Discussion on: Isolation Levels - part IX: Read Committed

View post

Thanks for this series, Franck.

One question on those two statements:

"when Oracle or YugabyteDB encounters such a situation, it can roll back the statement to an implicit savepoint and restart it to ensure a consistent result based on a more recent read time"
"In such cases, if a row has been modified since it was last read, PostgreSQL will re-read the row to avoid corrupting it"

To be honest, I did not understand the differences between them. What's the difference between "rollback+restart" and "re-read"? They seem the same thing to me.

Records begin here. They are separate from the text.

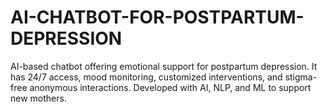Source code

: # AI-CHATBOT-FOR-POSTPARTUM-DEPRESSION
AI-based chatbot offering emotional support for postpartum depression. It has 24/7 access, mood monitoring, customized interventions, and stigma-free anonymous interactions. Developed with AI, NLP, and ML to support new mothers.

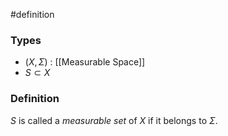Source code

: #definition
### Types
- $\left( X, \Sigma \right)$ : [[Measurable Space]] 
- $S \subset X$
### Definition
$S$ is called a *measurable set* of $X$ if it belongs to $\Sigma$.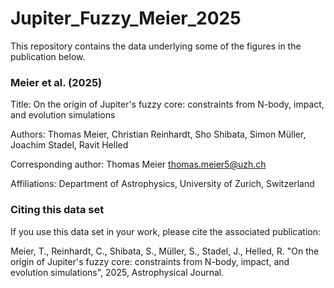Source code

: # Jupiter_Fuzzy_Meier_2025

This repository contains the data underlying some of the figures in the publication below.

### Meier et al. (2025)

Title: On the origin of Jupiter's fuzzy core: constraints from N-body, impact, and evolution simulations

Authors: Thomas Meier, Christian Reinhardt, Sho Shibata, Simon Müller, Joachim Stadel, Ravit Helled

Corresponding author: Thomas Meier <thomas.meier5@uzh.ch>

Affiliations: Department of Astrophysics, University of Zurich, Switzerland

### Citing this data set

If you use this data set in your work, please cite the associated publication:

Meier, T., Reinhardt, C., Shibata, S., Müller, S., Stadel, J., Helled, R. "On the origin of Jupiter's fuzzy core: constraints from N-body, impact, and evolution simulations", 2025, Astrophysical Journal.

Franck Pachot • Dec 27 '23

The difference is re-read the row at a newer time (but do not discard what the statement has already read before) vs rollback all to re-run the statement so that the result is consistent

Rafael Ponte • Dec 27 '23

Thanks for the explanation, Franck.

Sorry, it is still confusing to me.

Do you have any articles with something more practical so I can understand them better?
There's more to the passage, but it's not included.